Angela Galea

Personal information
- Full name: Angela Galea
- National team: Malta
- Born: 5 May 1983 (age 43) Pietà, Malta
- Height: 1.67 m (5 ft 6 in)
- Weight: 58 kg (128 lb)

Sport
- Sport: Swimming
- Strokes: Butterfly
- Coach: Maurizio Cocconi

= Angela Galea =

Maltese swimmer

Angela Galea (born May 5, 1983) is a Maltese former swimmer, who specialized in butterfly events. She is a two-time Olympian (2000 and 2004), a three-time champion at the Games of the Small States of Europe (GSSE), and a multiple-time Maltese record holder in both freestyle and butterfly (50, 100, and 200 m). In preparation for her Games, she was trained for the Italian Olympic team, under the guidance of head coach Maurizio Cocconi.

Galea made her first Maltese team, as a 17-year-old teen, at the 2000 Summer Olympics in Sydney. Swimming in heat one of the women's 100 m butterfly, she posted a Maltese record of 1:07.88 to pick up a second seed and forty-sixth overall against Swaziland's Lisa de la Motte and Micronesia's Tracy Ann Route.

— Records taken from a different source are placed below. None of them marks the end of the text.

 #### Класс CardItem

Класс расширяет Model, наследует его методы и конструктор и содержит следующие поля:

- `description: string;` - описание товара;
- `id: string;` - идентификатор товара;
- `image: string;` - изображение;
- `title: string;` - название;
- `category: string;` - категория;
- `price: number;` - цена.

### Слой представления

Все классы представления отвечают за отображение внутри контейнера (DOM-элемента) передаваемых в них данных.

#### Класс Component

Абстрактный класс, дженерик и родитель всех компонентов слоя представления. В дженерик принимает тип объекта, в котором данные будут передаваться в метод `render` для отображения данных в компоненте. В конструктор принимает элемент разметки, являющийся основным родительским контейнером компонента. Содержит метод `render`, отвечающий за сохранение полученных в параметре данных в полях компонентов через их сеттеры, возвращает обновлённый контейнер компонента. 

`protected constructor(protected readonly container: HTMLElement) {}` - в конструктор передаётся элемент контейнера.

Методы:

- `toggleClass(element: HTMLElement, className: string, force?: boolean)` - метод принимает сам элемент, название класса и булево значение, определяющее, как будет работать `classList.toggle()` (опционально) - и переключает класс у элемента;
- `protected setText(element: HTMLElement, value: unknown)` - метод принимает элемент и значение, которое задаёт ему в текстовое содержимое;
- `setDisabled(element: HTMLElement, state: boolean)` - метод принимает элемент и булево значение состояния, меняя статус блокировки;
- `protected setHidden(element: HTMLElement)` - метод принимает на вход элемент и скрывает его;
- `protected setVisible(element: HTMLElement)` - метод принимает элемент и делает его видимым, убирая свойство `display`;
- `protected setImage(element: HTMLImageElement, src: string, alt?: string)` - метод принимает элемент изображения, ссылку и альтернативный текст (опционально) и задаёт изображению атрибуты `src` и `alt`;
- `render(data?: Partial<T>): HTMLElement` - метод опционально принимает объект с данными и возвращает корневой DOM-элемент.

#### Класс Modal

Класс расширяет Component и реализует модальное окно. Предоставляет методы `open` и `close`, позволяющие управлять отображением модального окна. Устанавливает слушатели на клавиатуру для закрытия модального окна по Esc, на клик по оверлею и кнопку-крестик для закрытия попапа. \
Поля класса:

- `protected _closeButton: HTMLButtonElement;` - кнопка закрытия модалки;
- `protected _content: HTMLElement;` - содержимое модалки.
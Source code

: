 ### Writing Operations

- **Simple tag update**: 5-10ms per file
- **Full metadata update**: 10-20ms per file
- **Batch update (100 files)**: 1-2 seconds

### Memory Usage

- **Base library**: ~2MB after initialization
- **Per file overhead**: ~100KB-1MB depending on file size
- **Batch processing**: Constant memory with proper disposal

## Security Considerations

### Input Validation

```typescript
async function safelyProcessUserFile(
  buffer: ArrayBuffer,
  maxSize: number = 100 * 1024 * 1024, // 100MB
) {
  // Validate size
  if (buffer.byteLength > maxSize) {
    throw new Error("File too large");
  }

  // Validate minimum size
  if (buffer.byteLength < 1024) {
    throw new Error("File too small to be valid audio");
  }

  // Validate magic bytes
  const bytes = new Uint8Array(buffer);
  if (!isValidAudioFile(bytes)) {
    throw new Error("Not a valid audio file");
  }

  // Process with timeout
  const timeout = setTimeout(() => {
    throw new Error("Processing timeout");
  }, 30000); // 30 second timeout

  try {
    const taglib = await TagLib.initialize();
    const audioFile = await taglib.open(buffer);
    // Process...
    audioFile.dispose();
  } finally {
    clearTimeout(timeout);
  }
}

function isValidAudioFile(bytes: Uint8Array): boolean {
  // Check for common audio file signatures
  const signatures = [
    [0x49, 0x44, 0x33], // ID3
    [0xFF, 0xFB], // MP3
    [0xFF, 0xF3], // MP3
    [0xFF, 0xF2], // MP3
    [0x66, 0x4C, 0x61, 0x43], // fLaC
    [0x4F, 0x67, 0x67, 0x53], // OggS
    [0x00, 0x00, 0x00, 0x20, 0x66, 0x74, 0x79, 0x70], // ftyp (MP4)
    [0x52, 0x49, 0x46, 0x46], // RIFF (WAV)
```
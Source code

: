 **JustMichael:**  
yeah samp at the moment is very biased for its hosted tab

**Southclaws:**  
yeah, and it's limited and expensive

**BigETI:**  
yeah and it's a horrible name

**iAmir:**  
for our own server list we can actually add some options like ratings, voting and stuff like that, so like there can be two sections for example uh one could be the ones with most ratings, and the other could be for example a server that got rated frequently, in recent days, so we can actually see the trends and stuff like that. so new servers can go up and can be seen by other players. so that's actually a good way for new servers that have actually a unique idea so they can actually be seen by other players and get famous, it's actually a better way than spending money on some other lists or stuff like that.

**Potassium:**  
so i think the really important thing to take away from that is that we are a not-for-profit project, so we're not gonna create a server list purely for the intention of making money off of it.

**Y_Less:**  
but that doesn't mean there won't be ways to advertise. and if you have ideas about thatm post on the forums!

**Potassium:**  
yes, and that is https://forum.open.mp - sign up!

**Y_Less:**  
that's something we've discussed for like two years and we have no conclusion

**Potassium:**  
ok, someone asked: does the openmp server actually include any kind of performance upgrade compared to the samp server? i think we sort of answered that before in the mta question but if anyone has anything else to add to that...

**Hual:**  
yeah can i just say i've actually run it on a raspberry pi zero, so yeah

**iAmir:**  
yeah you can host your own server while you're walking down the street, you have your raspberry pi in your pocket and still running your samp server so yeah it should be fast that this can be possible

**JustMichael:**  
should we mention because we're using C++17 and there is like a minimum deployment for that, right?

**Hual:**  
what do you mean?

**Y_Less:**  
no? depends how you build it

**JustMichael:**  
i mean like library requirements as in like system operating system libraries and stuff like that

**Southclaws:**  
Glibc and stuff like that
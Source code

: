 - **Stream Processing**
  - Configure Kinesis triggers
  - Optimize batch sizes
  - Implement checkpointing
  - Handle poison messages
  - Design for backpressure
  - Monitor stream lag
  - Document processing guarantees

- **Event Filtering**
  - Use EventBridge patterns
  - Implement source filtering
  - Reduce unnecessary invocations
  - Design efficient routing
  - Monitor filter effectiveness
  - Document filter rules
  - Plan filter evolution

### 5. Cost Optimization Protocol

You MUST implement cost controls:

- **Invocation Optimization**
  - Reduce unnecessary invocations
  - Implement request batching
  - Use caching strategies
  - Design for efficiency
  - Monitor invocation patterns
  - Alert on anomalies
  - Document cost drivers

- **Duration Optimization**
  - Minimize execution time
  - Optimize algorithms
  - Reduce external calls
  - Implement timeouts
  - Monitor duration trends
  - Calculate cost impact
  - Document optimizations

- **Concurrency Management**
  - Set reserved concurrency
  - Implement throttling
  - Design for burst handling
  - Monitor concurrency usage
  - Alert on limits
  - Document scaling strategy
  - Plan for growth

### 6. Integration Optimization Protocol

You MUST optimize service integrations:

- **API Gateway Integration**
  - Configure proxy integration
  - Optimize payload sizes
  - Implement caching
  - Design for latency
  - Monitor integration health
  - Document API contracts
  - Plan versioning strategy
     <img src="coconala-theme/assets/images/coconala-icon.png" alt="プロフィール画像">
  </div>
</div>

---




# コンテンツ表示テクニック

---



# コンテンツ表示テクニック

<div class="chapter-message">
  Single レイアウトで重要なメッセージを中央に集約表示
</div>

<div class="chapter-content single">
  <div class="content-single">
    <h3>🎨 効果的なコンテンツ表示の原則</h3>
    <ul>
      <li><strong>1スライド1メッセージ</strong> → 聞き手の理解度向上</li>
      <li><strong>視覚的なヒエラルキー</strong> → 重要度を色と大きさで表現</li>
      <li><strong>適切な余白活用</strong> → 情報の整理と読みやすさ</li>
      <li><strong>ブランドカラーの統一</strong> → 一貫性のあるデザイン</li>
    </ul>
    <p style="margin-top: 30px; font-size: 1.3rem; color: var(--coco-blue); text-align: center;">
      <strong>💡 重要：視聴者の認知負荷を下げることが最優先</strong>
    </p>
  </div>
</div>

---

At the 2004 Summer Olympics in Athens, Galea qualified again for the 100 m butterfly by
receiving a Universality place from FINA. She lowered a Maltese record and posted her entry time of 1:03.62 from GSSE in Valletta, held a year before the Olympics. She participated in the same heat as Sydney against five other swimmers, including 16-year-old Kateryna Zubkova of Ukraine. Despite a good recovery in the last 50 metres, Galea came up short in fourth place with a time of 1:05.47, just a 3.25-second margin behind winner Zubkova. Galea failed to advance into the semifinals, as she placed thirty-sixth overall on the first day of preliminaries.